MM: はい,oauthdは "サーバテクノロジ用のGPLライセンス"であるAffero GPLライセンスで提供されるオープンソースで,例えばMongoDBなどと同じです。 http://blog.mongodb.org/post/103832439/the-agpl

このライセンスはとても新しいものなので,なぜAGPLではcopyleftがプロジェクト全体にではなく,oauthdの変更に対してのみ有効であるか,理由を説明する必要がありそうですね。

oauthdはデーモンとして動作する独立したアプリケーションです。インストール後にoauthdを修正した場合は,同じオープンソースライセンスでコミュニティに再配布しなければなりません。しかし他の古いGPLライセンスのように,プロジェクト全体のコードを配布する必要はなくなっています。

つまり,

- すべてのオープンソースプロジェクトは,oauthdをアプリやプロジェクトで使用することができます。

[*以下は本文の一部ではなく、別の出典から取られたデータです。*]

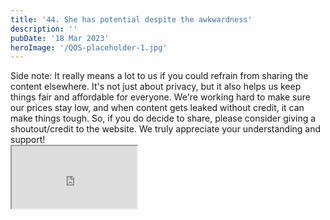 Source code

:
 ```yaml
---
title: '44. She has potential despite the awkwardness'
description: ''
pubDate: '18 Mar 2023'
heroImage: '/QOS-placeholder-1.jpg'
---
```

<div class="video_paragraph_header"> Side note: It really means a lot to us if you could refrain from sharing the content elsewhere. It's not just about privacy, but it also helps us keep things fair and affordable for everyone. We're working hard to make sure our prices stay low, and when content gets leaked without credit, it can make things tough. So, if you do decide to share, please consider giving a shoutout/credit to the website. We truly appreciate your understanding and support!</div>

<iframe src="https://drive.google.com/file/d/1XOGO4tMBJgp7pTm77bDno9xhD0zgvDEe/preview" width="200" height="100" allow="autoplay" allowfullscreen="allowfullscreen"></iframe>

<br>
<br>
<!---<a class="read_more" href="https://drive.google.com/file/d/1XOGO4tMBJgp7pTm77bDno9xhD0zgvDEe/view?usp=sharing">Download</a>---> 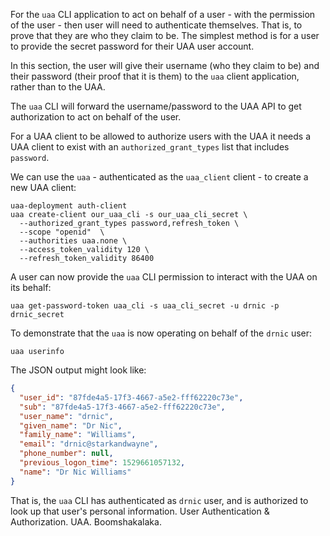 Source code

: For the `uaa` CLI application to act on behalf of a user - with the permission of the user - then user will need to authenticate themselves. That is, to prove that they are who they claim to be. The simplest method is for a user to provide the secret password for their UAA user account.

In this section, the user will give their username (who they claim to be) and their password (their proof that it is them) to the `uaa` client application, rather than to the UAA.

The `uaa` CLI will forward the username/password to the UAA API to get authorization to act on behalf of the user.

For a UAA client to be allowed to authorize users with the UAA it needs a UAA client to exist with an `authorized_grant_types` list that includes `password`.

We can use the `uaa` - authenticated as the `uaa_client` client - to create a new UAA client:

```
uaa-deployment auth-client
uaa create-client our_uaa_cli -s our_uaa_cli_secret \
  --authorized_grant_types password,refresh_token \
  --scope "openid"  \
  --authorities uaa.none \
  --access_token_validity 120 \
  --refresh_token_validity 86400
```

A user can now provide the `uaa` CLI permission to interact with the UAA on its behalf:

```
uaa get-password-token uaa_cli -s uaa_cli_secret -u drnic -p drnic_secret
```

To demonstrate that the `uaa` is now operating on behalf of the `drnic` user:

```
uaa userinfo
```

The JSON output might look like:

```json
{
  "user_id": "87fde4a5-17f3-4667-a5e2-fff62220c73e",
  "sub": "87fde4a5-17f3-4667-a5e2-fff62220c73e",
  "user_name": "drnic",
  "given_name": "Dr Nic",
  "family_name": "Williams",
  "email": "drnic@starkandwayne",
  "phone_number": null,
  "previous_logon_time": 1529661057132,
  "name": "Dr Nic Williams"
}
```

That is, the `uaa` CLI has authenticated as `drnic` user, and is authorized to look up that user's personal information. User Authentication & Authorization. UAA. Boomshakalaka.


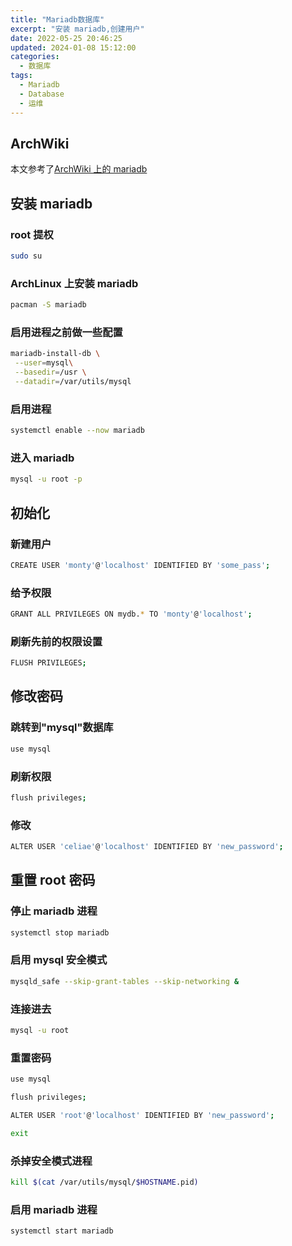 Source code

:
 ```yaml
---
title: "Mariadb数据库"
excerpt: "安装 mariadb,创建用户"
date: 2022-05-25 20:46:25
updated: 2024-01-08 15:12:00
categories: 
  - 数据库
tags:
  - Mariadb
  - Database
  - 运维
---
```


## ArchWiki

本文参考了[ArchWiki 上的 mariadb](https://wiki.archlinux.org/title/MariaDB)

## 安装 mariadb

### root 提权

  ```bash
  sudo su
  ```

### ArchLinux 上安装 mariadb

  ```bash
  pacman -S mariadb
  ```

### 启用进程之前做一些配置

  ```bash
  mariadb-install-db \
   --user=mysql\
   --basedir=/usr \
   --datadir=/var/utils/mysql
  ```

### 启用进程

  ```bash
  systemctl enable --now mariadb
  ```

### 进入 mariadb

  ```bash
  mysql -u root -p
  ```

## 初始化

### 新建用户

  ```bash
  CREATE USER 'monty'@'localhost' IDENTIFIED BY 'some_pass';
  ```

### 给予权限

  ```bash
  GRANT ALL PRIVILEGES ON mydb.* TO 'monty'@'localhost';
  ```

### 刷新先前的权限设置

  ```bash
  FLUSH PRIVILEGES;
  ```

## 修改密码

### 跳转到"mysql"数据库

  ```bash
  use mysql
  ```

### 刷新权限

  ```bash
  flush privileges;
  ```

### 修改

  ```bash
  ALTER USER 'celiae'@'localhost' IDENTIFIED BY 'new_password';
  ```

## 重置 root 密码

### 停止 mariadb 进程

  ```bash
  systemctl stop mariadb
  ```

### 启用 mysql 安全模式

  ```bash
  mysqld_safe --skip-grant-tables --skip-networking &
  ```

### 连接进去

  ```bash
  mysql -u root
  ```

### 重置密码

  ```bash
  use mysql
  ```

  ```bash
  flush privileges;
  ```

  ```bash
  ALTER USER 'root'@'localhost' IDENTIFIED BY 'new_password';
  ```

  ```bash
  exit
  ```

### 杀掉安全模式进程

  ```bash
  kill $(cat /var/utils/mysql/$HOSTNAME.pid)
  ```

### 启用 mariadb 进程

  ```bash
  systemctl start mariadb
  ```
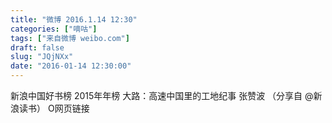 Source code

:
 ```yaml
---
title: "微博 2016.1.14 12:30"
categories: ["嘀咕"]
tags: ["来自微博 weibo.com"]
draft: false
slug: "JQjNXx"
date: "2016-01-14 12:30:00"
---
```


<p>新浪中国好书榜 2015年年榜 大路：高速中国里的工地纪事 张赞波 （分享自 @新浪读书） O网页链接  ​​​​</p>
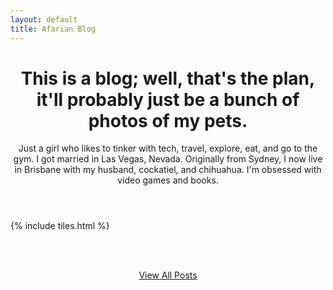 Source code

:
 ```yaml
---
layout: default
title: Afarian Blog
---
```


<header>
<h1>This is a blog; well, that's the plan,<br>
it'll probably just be a bunch of photos of my pets.</h1>
<p>Just a girl who likes to tinker with tech, travel, explore, eat, and go to the gym. I got married in Las Vegas, Nevada. Originally from Sydney, I now live in Brisbane with my husband, cockatiel, and chihuahua. I'm obsessed with video games and books.</p>       
</header>

{% include tiles.html %}

<br><br>

<center><p><a href="{{ site.baseurl }}/all.html" class="logo">View All Posts</a></p></center>
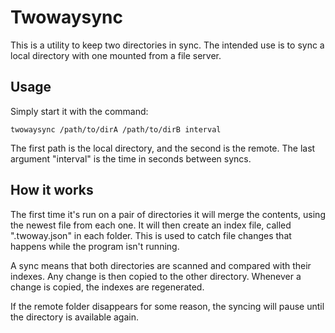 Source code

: # Twowaysync

This is a utility to keep two directories in sync. The intended use is to sync a local directory with one mounted from a file server.

## Usage

Simply start it with the command:
```
twowaysync /path/to/dirA /path/to/dirB interval
```

The first path is the local directory, and the second is the remote. The last argument "interval" is the time in seconds between syncs.

## How it works

The first time it's run on a pair of directories it will merge the contents, using the newest file from each one. It will then create an index file, called ".twoway.json" in each folder. This is used to catch file changes that happens while the program isn't running.

A sync means that both directories are scanned and compared with their indexes. Any change is then copied to the other directory. Whenever a change is copied, the indexes are regenerated.

If the remote folder disappears for some reason, the syncing will pause until the directory is available again.
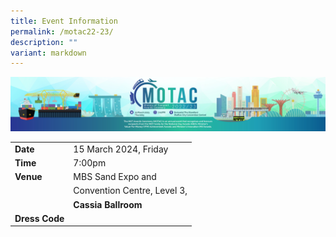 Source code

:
 ```yaml
---
title: Event Information
permalink: /motac22-23/
description: ""
variant: markdown
---
```

![kv](/images/hero.png)

|  |  | 
| -------- | -------- |
| **Date**     | 15 March 2024, Friday     |
| **Time**     | 7:00pm     |
| **Venue**     | MBS Sand Expo and     |
|      | Convention Centre, Level 3,     |
|      | **Cassia Ballroom**      |
| **Dress Code**    |      | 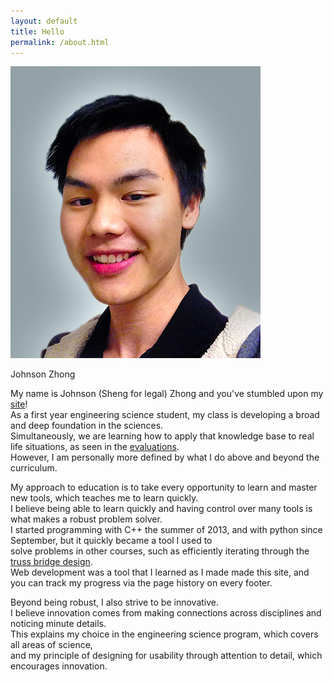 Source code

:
 ```yaml
---
layout: default
title: Hello
permalink: /about.html
---
```

<div class="side frames">
<img src="self.jpg">
<p>Johnson Zhong</p>
</div>


My name is Johnson (Sheng for legal) Zhong and you've stumbled upon my [site](/portfolio/projects/portfolio/)!  
As a first year engineering science student, my class is developing a broad and deep foundation in the sciences.  
Simultaneously, we are learning how to apply that knowledge base to real life situations, as seen in the [evaluations](/portfolio/evaluations/).  
However, I am personally more defined by what I do above and beyond the curriculum.  

My approach to education is to take every opportunity to learn and master new tools, which teaches me to learn quickly.  
I believe being able to learn quickly and having control over many tools is what makes a robust problem solver.  
I started programming with C++ the summer of 2013, and with python since September, but it quickly became a tool I used to  
solve problems in other courses, such as efficiently iterating through the [truss bridge design](/portfolio/projects/bridgedesign/#design).  
Web development was a tool that I learned as I made made this site, and you can track my progress via the page history on every footer.  

Beyond being robust, I also strive to be innovative.  
I believe innovation comes from making connections across disciplines and noticing minute details.  
This explains my choice in the engineering science program, which covers all areas of science,  
and my principle of designing for usability through attention to detail, which encourages innovation.  

<br>
<br>
<br>
<br>
<br>
<br>
<br>
<br>
<br>
<br>
<br>
<br>
<br>
<br> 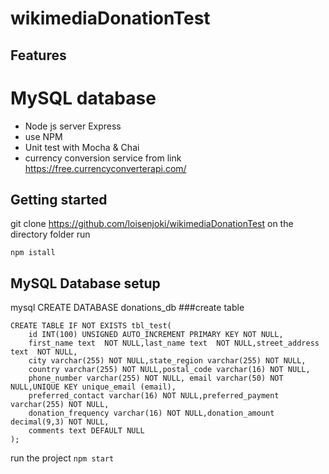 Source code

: # wikimediaDonationTest
## Features
# MySQL database
- Node js server Express
- use NPM
- Unit test with Mocha & Chai
- currency conversion service from link https://free.currencyconverterapi.com/

## Getting started
git clone https://github.com/loisenjoki/wikimediaDonationTest
on the directory folder run
```
npm istall
```
## MySQL Database setup
mysql CREATE DATABASE donations_db
###create table
```
CREATE TABLE IF NOT EXISTS tbl_test(
    id INT(100) UNSIGNED AUTO_INCREMENT PRIMARY KEY NOT NULL,
    first_name text  NOT NULL,last_name text  NOT NULL,street_address text  NOT NULL,
    city varchar(255) NOT NULL,state_region varchar(255) NOT NULL,
    country varchar(255) NOT NULL,postal_code varchar(16) NOT NULL,
    phone_number varchar(255) NOT NULL, email varchar(50) NOT NULL,UNIQUE KEY unique_email (email),
    preferred_contact varchar(16) NOT NULL,preferred_payment varchar(255) NOT NULL,
    donation_frequency varchar(16) NOT NULL,donation_amount decimal(9,3) NOT NULL,
    comments text DEFAULT NULL
);
```
run the project ``` npm start ```

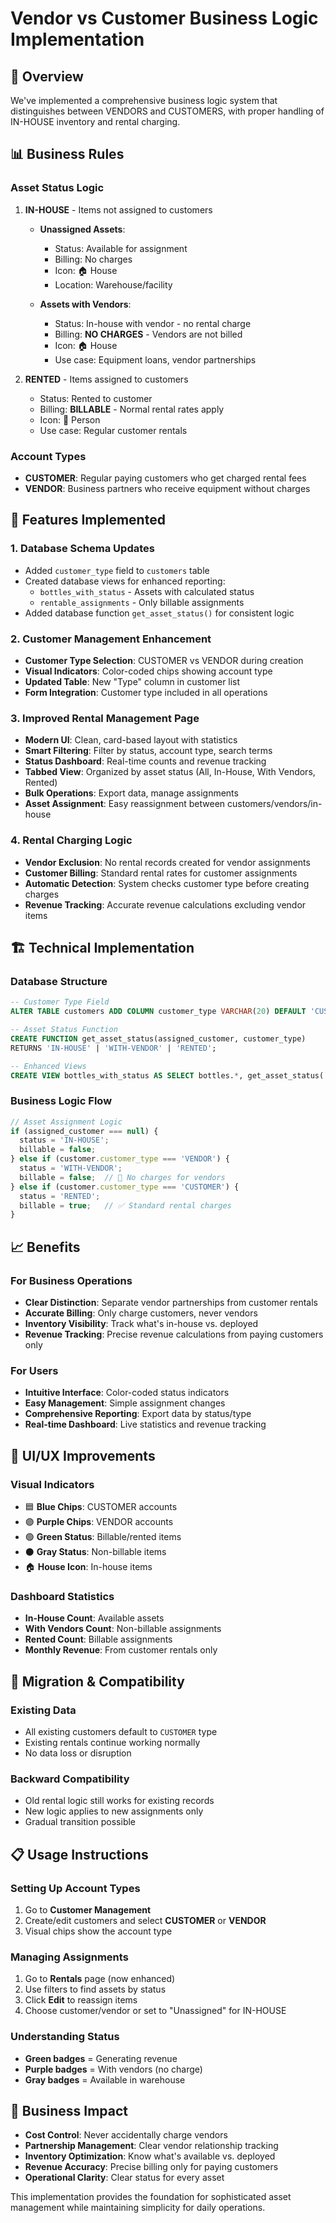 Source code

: # Vendor vs Customer Business Logic Implementation

## 🎯 **Overview**

We've implemented a comprehensive business logic system that distinguishes between VENDORS and CUSTOMERS, with proper handling of IN-HOUSE inventory and rental charging.

## 📊 **Business Rules**

### **Asset Status Logic**

1. **IN-HOUSE** - Items not assigned to customers
   - **Unassigned Assets**:
     - Status: Available for assignment
     - Billing: No charges
     - Icon: 🏠 House
     - Location: Warehouse/facility
   
   - **Assets with Vendors**:
     - Status: In-house with vendor - no rental charge
     - Billing: **NO CHARGES** - Vendors are not billed
     - Icon: 🏠 House  
     - Use case: Equipment loans, vendor partnerships

2. **RENTED** - Items assigned to customers
   - Status: Rented to customer
   - Billing: **BILLABLE** - Normal rental rates apply
   - Icon: 👤 Person
   - Use case: Regular customer rentals

### **Account Types**
- **CUSTOMER**: Regular paying customers who get charged rental fees
- **VENDOR**: Business partners who receive equipment without charges

## 🚀 **Features Implemented**

### **1. Database Schema Updates**
- Added `customer_type` field to `customers` table
- Created database views for enhanced reporting:
  - `bottles_with_status` - Assets with calculated status
  - `rentable_assignments` - Only billable assignments
- Added database function `get_asset_status()` for consistent logic

### **2. Customer Management Enhancement**
- **Customer Type Selection**: CUSTOMER vs VENDOR during creation
- **Visual Indicators**: Color-coded chips showing account type
- **Updated Table**: New "Type" column in customer list
- **Form Integration**: Customer type included in all operations

### **3. Improved Rental Management Page**
- **Modern UI**: Clean, card-based layout with statistics
- **Smart Filtering**: Filter by status, account type, search terms
- **Status Dashboard**: Real-time counts and revenue tracking
- **Tabbed View**: Organized by asset status (All, In-House, With Vendors, Rented)
- **Bulk Operations**: Export data, manage assignments
- **Asset Assignment**: Easy reassignment between customers/vendors/in-house

### **4. Rental Charging Logic**
- **Vendor Exclusion**: No rental records created for vendor assignments
- **Customer Billing**: Standard rental rates for customer assignments  
- **Automatic Detection**: System checks customer type before creating charges
- **Revenue Tracking**: Accurate revenue calculations excluding vendor items

## 🏗️ **Technical Implementation**

### **Database Structure**
```sql
-- Customer Type Field
ALTER TABLE customers ADD COLUMN customer_type VARCHAR(20) DEFAULT 'CUSTOMER';

-- Asset Status Function  
CREATE FUNCTION get_asset_status(assigned_customer, customer_type) 
RETURNS 'IN-HOUSE' | 'WITH-VENDOR' | 'RENTED';

-- Enhanced Views
CREATE VIEW bottles_with_status AS SELECT bottles.*, get_asset_status(...);
```

### **Business Logic Flow**
```javascript
// Asset Assignment Logic
if (assigned_customer === null) {
  status = 'IN-HOUSE';
  billable = false;
} else if (customer.customer_type === 'VENDOR') {
  status = 'WITH-VENDOR'; 
  billable = false;  // 🚫 No charges for vendors
} else if (customer.customer_type === 'CUSTOMER') {
  status = 'RENTED';
  billable = true;   // ✅ Standard rental charges
}
```

## 📈 **Benefits**

### **For Business Operations**
- **Clear Distinction**: Separate vendor partnerships from customer rentals
- **Accurate Billing**: Only charge customers, never vendors
- **Inventory Visibility**: Track what's in-house vs. deployed
- **Revenue Tracking**: Precise revenue calculations from paying customers only

### **For Users**
- **Intuitive Interface**: Color-coded status indicators
- **Easy Management**: Simple assignment changes
- **Comprehensive Reporting**: Export data by status/type
- **Real-time Dashboard**: Live statistics and revenue tracking

## 🎨 **UI/UX Improvements**

### **Visual Indicators**
- 🟦 **Blue Chips**: CUSTOMER accounts
- 🟣 **Purple Chips**: VENDOR accounts  
- 🟢 **Green Status**: Billable/rented items
- ⚫ **Gray Status**: Non-billable items
- 🏠 **House Icon**: In-house items

### **Dashboard Statistics**
- **In-House Count**: Available assets
- **With Vendors Count**: Non-billable assignments
- **Rented Count**: Billable assignments  
- **Monthly Revenue**: From customer rentals only

## 🔄 **Migration & Compatibility**

### **Existing Data**
- All existing customers default to `CUSTOMER` type
- Existing rentals continue working normally
- No data loss or disruption

### **Backward Compatibility**
- Old rental logic still works for existing records
- New logic applies to new assignments only
- Gradual transition possible

## 📋 **Usage Instructions**

### **Setting Up Account Types**
1. Go to **Customer Management**
2. Create/edit customers and select **CUSTOMER** or **VENDOR**
3. Visual chips show the account type

### **Managing Assignments**
1. Go to **Rentals** page (now enhanced)
2. Use filters to find assets by status
3. Click **Edit** to reassign items
4. Choose customer/vendor or set to "Unassigned" for IN-HOUSE

### **Understanding Status**
- **Green badges** = Generating revenue
- **Purple badges** = With vendors (no charge)
- **Gray badges** = Available in warehouse

## 🎯 **Business Impact**

- **Cost Control**: Never accidentally charge vendors
- **Partnership Management**: Clear vendor relationship tracking  
- **Inventory Optimization**: Know what's available vs. deployed
- **Revenue Accuracy**: Precise billing only for paying customers
- **Operational Clarity**: Clear status for every asset

This implementation provides the foundation for sophisticated asset management while maintaining simplicity for daily operations.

- oauthdを独立したサーバとして使用するクローズドソースプロジェクトは,(プロジェクト全体ではなく)oauthdの変更部分だけをコミュニティに再配布する必要があります。

oauthdの変更部分やリンクされるコードを,非公開で自分たちのサーバに組み入れたいと考える企業に対しては,コマーシャルライセンスが提供されています。ライセンスの価格は,必要なサポートサービスの深さによって異なります。

AGPLについて今一度,説明しておきましょう:

私たちがAGPLを採用した理由は,oauthdでcopyleftのコンセプトを維持するためです。従来のGPLでは,cophyleftはソフトウェアの配布に関連したコンセプトでした。しかし今日,ソフトウェアを配布することは少なくなりました - クラウド上で動作が完了するようになったのです。AGPLでは,ネットワーク上でソフトウェアを利用する場合にもcopyleftが有効であると宣言しています。それによってGPLの"穴埋め"をしているのです。それ以外に関しては,GPL v3と実質的に同じライセンスです。

InfoQ: ロードマップはどうなっていますか。JavaScript以外の言語をサポートする計画はあるのでしょうか?

MM: ええ,もちろん。 次のステップとしてはモバイルを考えています。iOSやAndroid,BlackBerry用のSDKなどを使用します。他の言語よりもモバイルを優先してほしい,というEメールをたくさん受け取っています。これらすべてのSDKを9月初旬にローンチできればと思います。

それから他のPythonやRuby, PHP, .NET, Java SDKなども,今年末までに開発したいですね。